What to produce >> Scan the records for the string "includegraphics" and state how many lines contain it, using the number alone.

[Saved data entries]

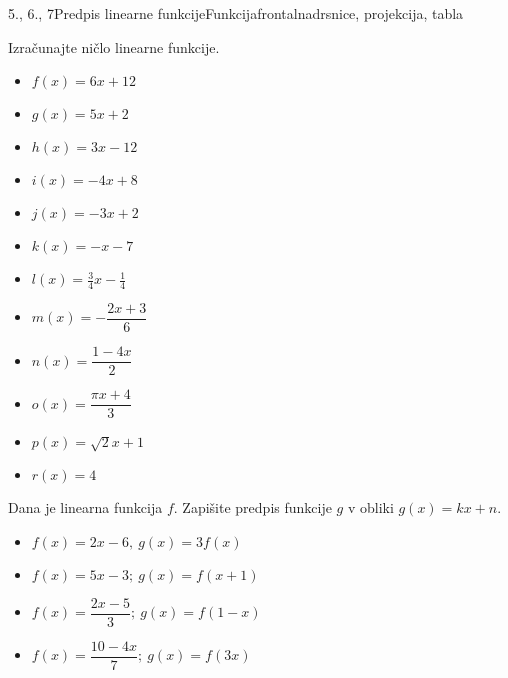 \begin{priprava}{5., 6., 7}{}{Predpis linearne funkcije}{Funkcija}{frontalna}{drsnice, projekcija, tabla}
        
            \begin{naloga}
                Izračunajte ničlo linearne funkcije.
                \begin{multicols}{2}
                    \begin{itemize}
                        \item $f(x)=6x+12$ 
                        \item $g(x)=5x+2$ 
                        \item $h(x)=3x-12$ 
                        \item $i(x)=-4x+8$ 
                        \item $j(x)=-3x+2$ 
                        \item $k(x)=-x-7$ 
                        \item $l(x)=\frac{3}{4}x-\frac{1}{4}$ 
                        \item $m(x)=-\dfrac{2x+3}{6}$ 
                        \item $n(x)=\dfrac{1-4x}{2}$ 
                        \item $o(x)=\dfrac{\pi x+4}{3}$ 
                        \item $p(x)=\sqrt{2}x+1$ 
                        \item $r(x)=4$ 
                    \end{itemize}
                \end{multicols}
            \end{naloga}
        


        
            \begin{naloga}
                Dana je linearna funkcija $f$. Zapišite predpis funkcije $g$ v obliki $g(x)=kx+n$.
                \begin{multicols}{2} 
                \begin{itemize}
                        \item $f(x)=2x-6, ~ g(x)=3f(x)$ 
                        \item $f(x)=5x-3; ~ g(x)=f(x+1)$ 
                        \item $f(x)=\dfrac{2x-5}{3}; ~ g(x)=f(1-x)$ 
                        \item $f(x)=\dfrac{10-4x}{7}; ~ g(x)=f(3x)$ 
                    \end{itemize}
                \end{multicols}
            \end{naloga}
        



\end{priprava}
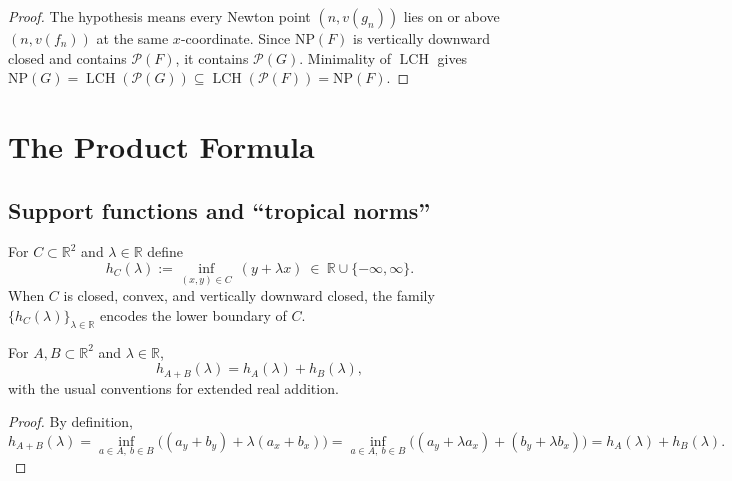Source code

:\begin{proof}
 
  \leanok
  The hypothesis means every Newton point $(n,v(g_n))$ lies on or above $(n,v(f_n))$ at the same $x$-coordinate.
  Since $\mathrm{NP}(F)$ is vertically downward closed and contains $\mathcal{P}(F)$, it contains $\mathcal{P}(G)$.
  Minimality of $\operatorname{LCH}$ gives $\mathrm{NP}(G)=\operatorname{LCH}(\mathcal{P}(G))\subseteq \operatorname{LCH}(\mathcal{P}(F))=\mathrm{NP}(F)$.
\end{proof}

\section{The Product Formula}

\subsection{Support functions and “tropical norms”}

\begin{definition}
  \label{def:support_function_lower}
  
  \uses{}
  \leanok
  
  
  For $C\subset\mathbb{R}^2$ and $\lambda\in\mathbb{R}$ define
  \[
    h_C(\lambda) := \inf_{(x,y)\in C}\ (y+\lambda x)\ \in\ \mathbb{R}\cup\{-\infty,\infty\}.
  \]
  When $C$ is closed, convex, and vertically downward closed, the family $\{h_C(\lambda)\}_{\lambda\in\mathbb{R}}$
  encodes the lower boundary of $C$.
\end{definition}

\begin{lemma}
  \label{lem:support_minkowski}
  
  \leanok
  
  
  For $A,B\subset\mathbb{R}^2$ and $\lambda\in\mathbb{R}$,
  \[
    h_{A+B}(\lambda)=h_A(\lambda)+h_B(\lambda),
  \]
  with the usual conventions for extended real addition.
\end{lemma}

\begin{proof}
 
  \leanok
  By definition,
  \[
    h_{A+B}(\lambda)=\inf_{a\in A,\ b\in B}\big((a_y+b_y)+\lambda(a_x+b_x)\big)
    =\inf_{a\in A,\ b\in B}\big((a_y+\lambda a_x)+(b_y+\lambda b_x)\big)
    =h_A(\lambda)+h_B(\lambda).
  \]
\end{proof}

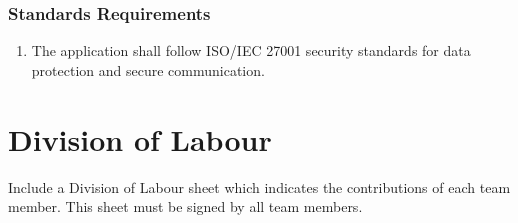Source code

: \documentclass[]{article}
\begin{document}
\subsubsection{Standards Requirements}
\label{ssub:standards_requirements}
\begin{enumerate}[{LR-STD}1. ]
	\item The application shall follow ISO/IEC 27001 security standards for data protection and secure communication.
\end{enumerate}



\appendix
\section{Division of Labour}
\label{sec:division_of_labour}
Include a Division of Labour sheet which indicates the contributions of each team member. This sheet must be signed by all team members.

\end{document}
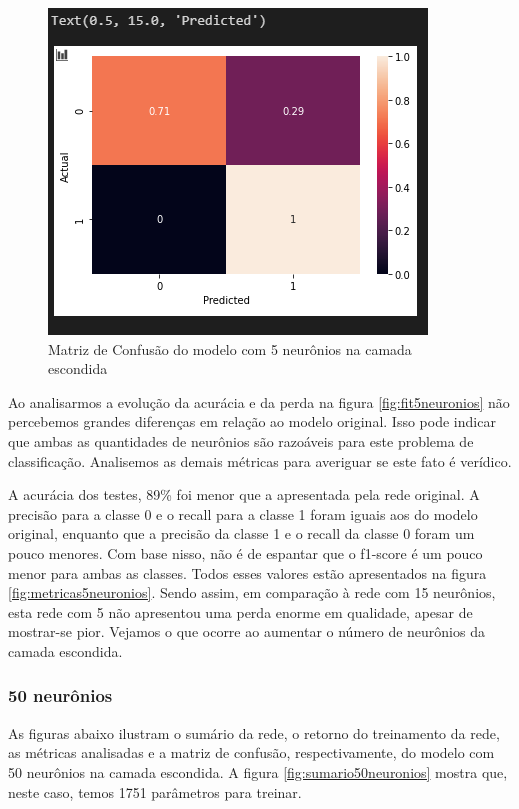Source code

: \documentclass[12pt]{article}
\begin{document}
\begin{figure}[H]
	\centering
	\includegraphics[width=0.7\linewidth]{Imagens/5neuronios/confusao5neuronios}
	\caption{Matriz de Confusão do modelo com 5 neurônios na camada escondida}
	\label{fig:confusao5neuronios}
\end{figure}

Ao analisarmos a evolução da acurácia e da perda na figura \ref{fig:fit5neuronios} não percebemos grandes diferenças em relação ao modelo original. Isso pode indicar que ambas as quantidades de neurônios são razoáveis para este problema de classificação. Analisemos as demais métricas para averiguar se este fato é verídico.

A acurácia dos testes, 89\% foi menor que a apresentada pela rede original. A precisão para a classe 0 e o recall para a classe 1 foram iguais aos do modelo original, enquanto que a precisão da classe 1 e o recall da classe 0 foram um pouco menores. Com base nisso, não é de espantar que o f1-score é um pouco menor para ambas as classes. Todos esses valores estão apresentados na figura \ref{fig:metricas5neuronios}. Sendo assim, em comparação à rede com 15 neurônios, esta rede com 5 não apresentou uma perda enorme em qualidade, apesar de mostrar-se pior. Vejamos o que ocorre ao aumentar o número de neurônios da camada escondida.

\subsubsection{50 neurônios}

As figuras abaixo ilustram o sumário da rede, o retorno do treinamento da rede, as métricas analisadas e a matriz de confusão, respectivamente, do modelo com 50 neurônios na camada escondida. A figura \ref{fig:sumario50neuronios} mostra que, neste caso, temos 1751 parâmetros para treinar.
\end{document}
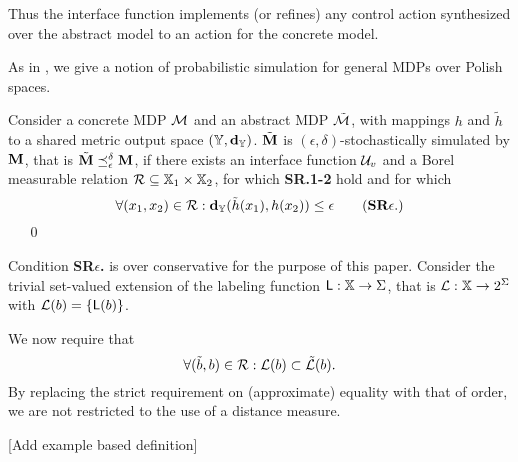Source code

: \documentclass{ifacconf}
\newcommand{\red}[1]{{\color{red} #1}}
\begin{document}
Thus the interface function implements (or refines) any control action synthesized over the abstract model to an action for the concrete model.


As in \citep{haesaert2017verification},  we give a notion of probabilistic simulation for  general MDPs over Polish spaces.
%
\begin{definition}\label{def:apbsim}
Consider a concrete MDP $\mathcal{M}$ and an abstract  MDP $\tilde{\mathcal{M}}$, with mappings $h$ and  $\tilde h$  to a shared {metric} output space  $({\mathbb{Y}},\mathbf{d}_{\mathbb{Y}})$.   
	$\tilde{{\mathbf{M}}}$ is $(\epsilon,\delta)$-stochastically simulated by ${\mathbf{M}}$, that is $\tilde{{\mathbf{M}}}\preceq^{\delta}_\epsilon{\mathbf{M}}$,  if there exists an interface function $\mathcal{U}_{v}$ and
	a Borel measurable relation $\mathcal{R}\subseteq {\mathbb{X}}_1\times {\mathbb{X}}_2$, for which \textbf{SR.1-2} hold and for which 
	\begin{equation}
		\forall (x_1,x_2)\in \rel:\mathbf{d}_\Y(\tilde h(x_1),h(x_2))  \leq \epsilon\tag{\textbf{SR$\epsilon$}.}
	\end{equation} 
\mbox{ }	\hfill\mbox{ }\qed
\end{definition}
Condition \textbf{SR$\epsilon$.} is over conservative for the purpose of this paper. 
Consider the trivial set-valued extension of  the labeling function $\mathsf{L}:{\mathbb{X}}\rightarrow\Sigma$, that is  $\mathcal{L}:{\mathbb{X}}\rightarrow2^\Sigma$ with
 $\mathcal{L}(b)=\{\mathsf{L}(b)\}$.
 
We now require that \begin{equation}
  \forall (\tilde b,b)\in \mathcal{R}:  \mathcal{L}(b)\subset \tilde{\mathcal{L}}(b).
  \end{equation} 
By replacing the strict requirement on (approximate) equality with that of order,   we are not restricted to the use of a distance measure. %

\red{[Add example based definition]}
 
 
\end{document}
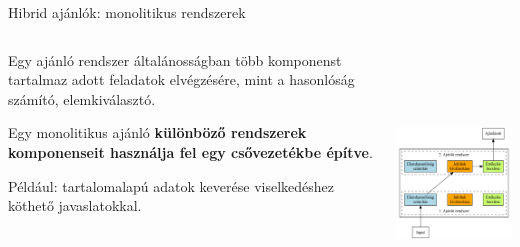 \documentclass[english, aspectratio=169]{beamer}
\begin{document}
\begin{frame}{Hibrid ajánlók: monolitikus rendszerek}
\begin{columns}
\begin{column}{.5\textwidth}
Egy ajánló rendszer általánosságban több komponenst tartalmaz adott feladatok elvégzésére, mint a hasonlóság számító, elemkiválasztó.\par\smallskip
Egy monolitikus ajánló \textbf{különböző rendszerek komponenseit használja fel egy csővezetékbe építve}.\par\smallskip
Például: tartalomalapú adatok keverése viselkedéshez köthető javaslatokkal.
\end{column}
\begin{column}{.5\textwidth}
\begin{center}
\includegraphics[width=7cm, height=7cm, keepaspectratio]{graphs/recommender_11.png}
\end{center}
\end{column}
\end{columns}
\end{frame}
\end{document}
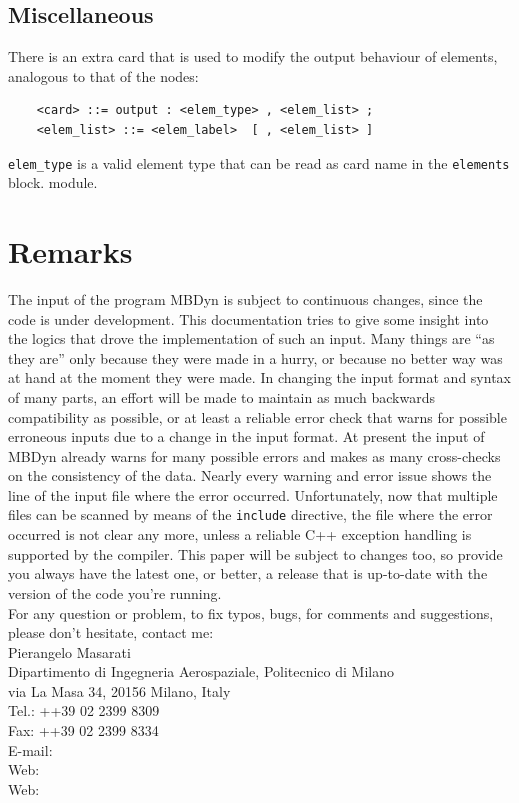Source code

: \section{Miscellaneous}
There is an extra card that is used to modify the output behaviour of 
elements, analogous to that of the nodes:
\begin{verbatim}
    <card> ::= output : <elem_type> , <elem_list> ;
    <elem_list> ::= <elem_label>  [ , <elem_list> ]
\end{verbatim}
\texttt{elem\_type} is a valid element type that can be read 
as card name in the \texttt{elements} block.
module.





\chapter{Remarks}
The input of the program MBDyn is subject to continuous changes, since the
code is under development.
This documentation tries to give some insight into the logics that drove
the implementation of such an input.
Many things are ``as they are'' only because they were made in a hurry, 
or because no better way was at hand at the moment they were made.
In changing the input format and syntax of many parts, an effort 
will be made to maintain as much backwards compatibility as possible,
or at least a reliable error check that warns for possible erroneous 
inputs due to a change in the input format. 
At present the input of MBDyn already warns for many possible errors 
and makes as many cross-checks on the consistency of the data. 
Nearly every warning and error issue shows the line of the input file 
where the error occurred. 
Unfortunately, now that multiple files can be scanned by means of the 
\texttt{include} directive, the file where the error occurred is not clear 
any more, unless a reliable C++ exception handling is supported by the
compiler.
This paper will be subject to changes too, so provide you always have the
latest one, or better, a release that is up-to-date with the version of the
code you're running. \\
For any question or problem, to fix typos, bugs, for comments and
suggestions, please don't hesitate, contact me:\vspace{10mm}\\

\noindent
Pierangelo Masarati \\
Dipartimento di Ingegneria Aerospaziale, Politecnico di Milano \\
via La Masa 34, 20156 Milano, Italy \\
Tel.: ++39 02 2399 8309 \\
Fax: ++39 02 2399 8334 \\
E-mail:  \\
Web:  \\
Web:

Solution to the problem >> 2